Recalling External Affairs Minister Sushma Swaraj's statement in Myanmar earlier this month, Vietnamese Deputy Prime Minister and Foreign Minister Pham Binh Minh said, "India's strategic partnership owes its strength to the fact that your Look East policy meets our ASEAN's outward looking policy."
He said the Association of Southeast Asian Nations (ASEAN) welcomes Modi's reaffirmation of India's Look East Policy and cooperation with the 10-member grouping.
Vietnam, which has an acrimonious relationship with China due to their standoff over the South China Sea, said it is time to build a "stronger" ASEAN-India strategic partnership in the 21st century.
Delivering the keynote address at the 3rd Roundtable on ASEAN-India Network of Think Tanks here, which he jointly inaugurated with Swaraj, Minh said the next 5-10 year period is crucial to the relations between India and the grouping "and even more with ASEAN becoming a full-fledged community and India a well-established power in the world."

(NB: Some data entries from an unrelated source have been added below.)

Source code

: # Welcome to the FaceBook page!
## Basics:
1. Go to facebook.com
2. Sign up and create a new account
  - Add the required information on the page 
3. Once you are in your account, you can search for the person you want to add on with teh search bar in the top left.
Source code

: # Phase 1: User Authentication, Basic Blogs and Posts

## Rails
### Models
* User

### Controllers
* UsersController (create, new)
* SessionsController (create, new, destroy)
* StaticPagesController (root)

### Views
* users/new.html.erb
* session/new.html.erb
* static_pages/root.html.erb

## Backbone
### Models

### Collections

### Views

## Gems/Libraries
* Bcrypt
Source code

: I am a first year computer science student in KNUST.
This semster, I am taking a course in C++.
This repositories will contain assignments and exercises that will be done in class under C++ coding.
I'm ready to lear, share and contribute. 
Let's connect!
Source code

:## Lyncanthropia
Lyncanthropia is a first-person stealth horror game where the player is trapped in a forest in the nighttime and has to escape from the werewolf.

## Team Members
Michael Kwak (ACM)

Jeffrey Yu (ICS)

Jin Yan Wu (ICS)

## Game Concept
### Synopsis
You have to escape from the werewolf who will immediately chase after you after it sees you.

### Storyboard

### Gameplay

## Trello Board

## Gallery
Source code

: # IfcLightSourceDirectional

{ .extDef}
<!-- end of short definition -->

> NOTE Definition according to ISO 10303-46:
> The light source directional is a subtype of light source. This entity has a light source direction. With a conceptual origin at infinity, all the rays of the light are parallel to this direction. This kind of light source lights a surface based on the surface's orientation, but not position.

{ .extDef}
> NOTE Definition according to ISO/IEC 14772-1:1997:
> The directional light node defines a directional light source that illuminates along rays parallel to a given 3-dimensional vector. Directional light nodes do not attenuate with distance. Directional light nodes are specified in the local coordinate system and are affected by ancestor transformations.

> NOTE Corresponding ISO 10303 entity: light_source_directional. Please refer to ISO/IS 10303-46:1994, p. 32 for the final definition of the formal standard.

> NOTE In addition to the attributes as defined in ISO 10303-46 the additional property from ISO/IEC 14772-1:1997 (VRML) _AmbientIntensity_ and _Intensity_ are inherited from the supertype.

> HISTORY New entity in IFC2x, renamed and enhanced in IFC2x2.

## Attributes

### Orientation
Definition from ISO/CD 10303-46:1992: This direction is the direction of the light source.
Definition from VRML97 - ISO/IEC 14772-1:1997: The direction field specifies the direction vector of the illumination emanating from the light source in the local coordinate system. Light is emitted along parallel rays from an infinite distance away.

He said that future development and integration of ASEAN and India "largely lie in East Sea (the South China Sea) and the Indian Ocean. So, our cooperation should focus more on maintaining maritime safety and security, freedom of navigation and settling territorial disputes through peaceful means on the basis of international law, including UNCLOS."

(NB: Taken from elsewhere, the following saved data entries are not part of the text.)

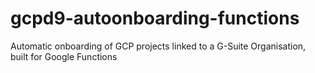 # gcpd9-autoonboarding-functions
Automatic onboarding of GCP projects linked to a G-Suite Organisation, built for Google Functions
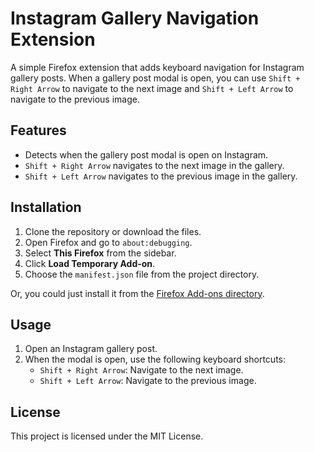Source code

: # Instagram Gallery Navigation Extension

A simple Firefox extension that adds keyboard navigation for Instagram gallery posts. When a gallery post modal is open, you can use `Shift + Right Arrow` to navigate to the next image and `Shift + Left Arrow` to navigate to the previous image.

## Features

- Detects when the gallery post modal is open on Instagram.
- `Shift + Right Arrow` navigates to the next image in the gallery.
- `Shift + Left Arrow` navigates to the previous image in the gallery.

## Installation

1. Clone the repository or download the files.
2. Open Firefox and go to `about:debugging`.
3. Select **This Firefox** from the sidebar.
4. Click **Load Temporary Add-on**.
5. Choose the `manifest.json` file from the project directory.

Or, you could just install it from the [Firefox Add-ons directory](https://addons.mozilla.org/en-US/firefox/addon/instagram-gallery-navigation/).

## Usage

1. Open an Instagram gallery post.
2. When the modal is open, use the following keyboard shortcuts:
   - `Shift + Right Arrow`: Navigate to the next image.
   - `Shift + Left Arrow`: Navigate to the previous image.

## License

This project is licensed under the MIT License.
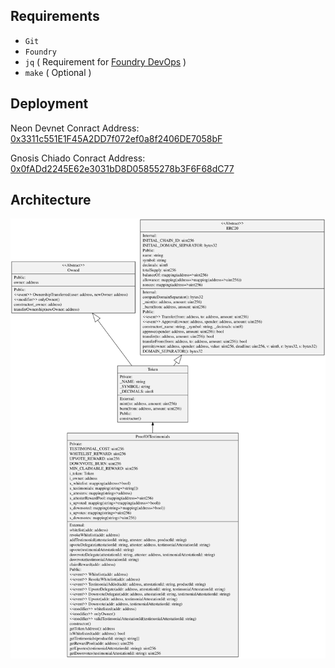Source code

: ## Requirements

- `Git`
- `Foundry`
- `jq` ( Requirement for [Foundry DevOps](https://github.com/Cyfrin/foundry-devops) )
- `make` ( Optional )

## Deployment

Neon Devnet Conract Address: [0x3311c551E1F45A2DD7f072ef0a8f2406DE7058bF](https://neon-devnet.blockscout.com/address/0x3311c551E1F45A2DD7f072ef0a8f2406DE7058bF?tab=contact_code)

Gnosis Chiado Conract Address: [0x0fADd2245E62e3031bD8D05855278b3F6F68dC77](https://gnosis-chiado.blockscout.com/address/0x0fADd2245E62e3031bD8D05855278b3F6F68dC77?tab=contract)

## Architecture

<!-- Add svg from assets folder -->

![Architecture](assets/uml.svg)
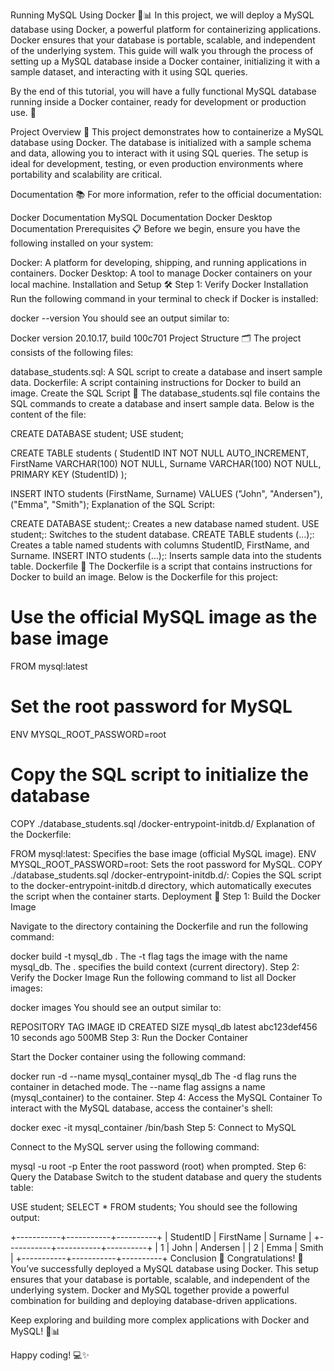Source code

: Running MySQL Using Docker 🐳📊
In this project, we will deploy a MySQL database using Docker, a powerful platform for containerizing applications. Docker ensures that your database is portable, scalable, and independent of the underlying system. This guide will walk you through the process of setting up a MySQL database inside a Docker container, initializing it with a sample dataset, and interacting with it using SQL queries.

By the end of this tutorial, you will have a fully functional MySQL database running inside a Docker container, ready for development or production use. 🚀

Project Overview 📖
This project demonstrates how to containerize a MySQL database using Docker. The database is initialized with a sample schema and data, allowing you to interact with it using SQL queries. The setup is ideal for development, testing, or even production environments where portability and scalability are critical.

Documentation 📚
For more information, refer to the official documentation:

Docker Documentation
MySQL Documentation
Docker Desktop Documentation
Prerequisites 📋
Before we begin, ensure you have the following installed on your system:

Docker: A platform for developing, shipping, and running applications in containers.
Docker Desktop: A tool to manage Docker containers on your local machine.
Installation and Setup 🛠️
Step 1: Verify Docker Installation
Run the following command in your terminal to check if Docker is installed:

docker --version
You should see an output similar to:

Docker version 20.10.17, build 100c701
Project Structure 🗂️
The project consists of the following files:

database_students.sql: A SQL script to create a database and insert sample data.
Dockerfile: A script containing instructions for Docker to build an image.
Create the SQL Script 📄
The database_students.sql file contains the SQL commands to create a database and insert sample data. Below is the content of the file:

CREATE DATABASE student;
USE student;

CREATE TABLE students (
    StudentID INT NOT NULL AUTO_INCREMENT,
    FirstName VARCHAR(100) NOT NULL,
    Surname VARCHAR(100) NOT NULL,
    PRIMARY KEY (StudentID)
);

INSERT INTO students (FirstName, Surname)
VALUES ("John", "Andersen"), ("Emma", "Smith");
Explanation of the SQL Script:

CREATE DATABASE student;: Creates a new database named student.
USE student;: Switches to the student database.
CREATE TABLE students (...);: Creates a table named students with columns StudentID, FirstName, and Surname.
INSERT INTO students (...);: Inserts sample data into the students table.
Dockerfile 📄
The Dockerfile is a script that contains instructions for Docker to build an image. Below is the Dockerfile for this project:

# Use the official MySQL image as the base image
FROM mysql:latest

# Set the root password for MySQL
ENV MYSQL_ROOT_PASSWORD=root

# Copy the SQL script to initialize the database
COPY ./database_students.sql /docker-entrypoint-initdb.d/
Explanation of the Dockerfile:

FROM mysql:latest: Specifies the base image (official MySQL image).
ENV MYSQL_ROOT_PASSWORD=root: Sets the root password for MySQL.
COPY ./database_students.sql /docker-entrypoint-initdb.d/: Copies the SQL script to the docker-entrypoint-initdb.d directory, which automatically executes the script when the container starts.
Deployment 🚀
Step 1: Build the Docker Image

Navigate to the directory containing the Dockerfile and run the following command:

docker build -t mysql_db .
The -t flag tags the image with the name mysql_db.
The . specifies the build context (current directory). Step 2: Verify the Docker Image
Run the following command to list all Docker images:

docker images
You should see an output similar to:

REPOSITORY   TAG       IMAGE ID       CREATED          SIZE
mysql_db     latest    abc123def456   10 seconds ago   500MB
Step 3: Run the Docker Container

Start the Docker container using the following command:

docker run -d --name mysql_container mysql_db
The -d flag runs the container in detached mode.
The --name flag assigns a name (mysql_container) to the container. Step 4: Access the MySQL Container
To interact with the MySQL database, access the container's shell:

docker exec -it mysql_container /bin/bash
Step 5: Connect to MySQL

Connect to the MySQL server using the following command:

mysql -u root -p
Enter the root password (root) when prompted. Step 6: Query the Database
Switch to the student database and query the students table:

USE student;
SELECT * FROM students;
You should see the following output:

+-----------+-----------+----------+
| StudentID | FirstName | Surname  |
+-----------+-----------+----------+
|         1 | John      | Andersen |
|         2 | Emma      | Smith    |
+-----------+-----------+----------+
Conclusion 🎉
Congratulations! 🎉 You’ve successfully deployed a MySQL database using Docker. This setup ensures that your database is portable, scalable, and independent of the underlying system. Docker and MySQL together provide a powerful combination for building and deploying database-driven applications.

Keep exploring and building more complex applications with Docker and MySQL! 🚀📊

Happy coding! 💻✨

China has been objecting any activity in South China Sea region, a huge source of hydrocarbons, including Indian oil exploration as it has territorial disputes with some ASEAN countries, including Vietnam and the Philippines.

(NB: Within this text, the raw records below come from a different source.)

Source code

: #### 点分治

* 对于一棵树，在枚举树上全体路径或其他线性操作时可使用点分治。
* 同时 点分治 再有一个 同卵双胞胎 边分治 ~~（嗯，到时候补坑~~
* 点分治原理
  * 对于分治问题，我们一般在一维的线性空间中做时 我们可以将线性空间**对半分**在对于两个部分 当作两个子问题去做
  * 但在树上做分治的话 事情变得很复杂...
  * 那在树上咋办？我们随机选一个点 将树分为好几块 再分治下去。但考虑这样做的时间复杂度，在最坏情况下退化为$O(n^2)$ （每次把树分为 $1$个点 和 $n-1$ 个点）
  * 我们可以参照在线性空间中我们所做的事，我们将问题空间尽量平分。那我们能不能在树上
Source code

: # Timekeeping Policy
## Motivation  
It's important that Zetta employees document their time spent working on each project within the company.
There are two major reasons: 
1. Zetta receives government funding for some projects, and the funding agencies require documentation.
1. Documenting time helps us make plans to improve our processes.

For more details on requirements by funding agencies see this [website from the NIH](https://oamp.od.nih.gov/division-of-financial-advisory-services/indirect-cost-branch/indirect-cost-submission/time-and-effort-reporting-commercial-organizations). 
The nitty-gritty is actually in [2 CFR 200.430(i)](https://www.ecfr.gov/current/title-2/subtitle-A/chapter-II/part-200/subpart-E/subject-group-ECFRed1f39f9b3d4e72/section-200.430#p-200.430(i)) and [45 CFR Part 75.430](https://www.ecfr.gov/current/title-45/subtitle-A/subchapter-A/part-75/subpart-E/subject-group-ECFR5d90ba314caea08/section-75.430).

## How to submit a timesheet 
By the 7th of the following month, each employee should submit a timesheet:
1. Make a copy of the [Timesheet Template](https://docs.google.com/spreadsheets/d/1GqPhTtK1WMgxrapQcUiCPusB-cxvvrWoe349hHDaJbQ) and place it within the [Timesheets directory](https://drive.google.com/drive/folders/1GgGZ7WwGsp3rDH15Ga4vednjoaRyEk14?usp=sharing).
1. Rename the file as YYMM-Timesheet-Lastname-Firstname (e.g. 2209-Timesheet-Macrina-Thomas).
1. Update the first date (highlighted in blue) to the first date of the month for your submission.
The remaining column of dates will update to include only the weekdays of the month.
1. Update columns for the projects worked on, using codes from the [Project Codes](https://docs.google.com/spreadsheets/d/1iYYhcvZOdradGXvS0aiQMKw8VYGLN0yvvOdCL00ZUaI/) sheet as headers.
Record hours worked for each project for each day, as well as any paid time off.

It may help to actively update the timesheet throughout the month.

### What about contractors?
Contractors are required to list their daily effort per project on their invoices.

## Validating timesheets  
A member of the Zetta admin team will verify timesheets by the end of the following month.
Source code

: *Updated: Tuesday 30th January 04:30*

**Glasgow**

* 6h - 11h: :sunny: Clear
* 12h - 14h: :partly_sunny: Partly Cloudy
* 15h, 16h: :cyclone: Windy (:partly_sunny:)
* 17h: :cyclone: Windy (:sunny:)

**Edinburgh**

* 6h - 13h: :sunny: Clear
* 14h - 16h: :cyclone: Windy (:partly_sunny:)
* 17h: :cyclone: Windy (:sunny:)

The Vietnamese leader said ASEAN always views India as a key element in the evolving regional architecture.
"Today, the Asia-Pacific has become a centre of global political economic gravity and a key theatre for the intense interplay among major powers. We recognise that ASEAN and India stand at an important turning point," Minh said.
"We both aspire for a peaceful, stable region where sovereignty and territorial integrity are fully respected, where the rule of law, especially the fundamental principles of international law such as UN Charter, the UNCLOS continue to govern inter-state relations and how inter-state conflicts are resolved, without the threat or use of force," Minh said without mentioning its dispute with China.
Minh said traditional and non-traditional security issues have become more acute and complicated than ever.
He said ethnic and religious tensions are territorial disputes "especially the East Sea (South China Sea) and the East China Sea have become more complicated with far-reaching implications."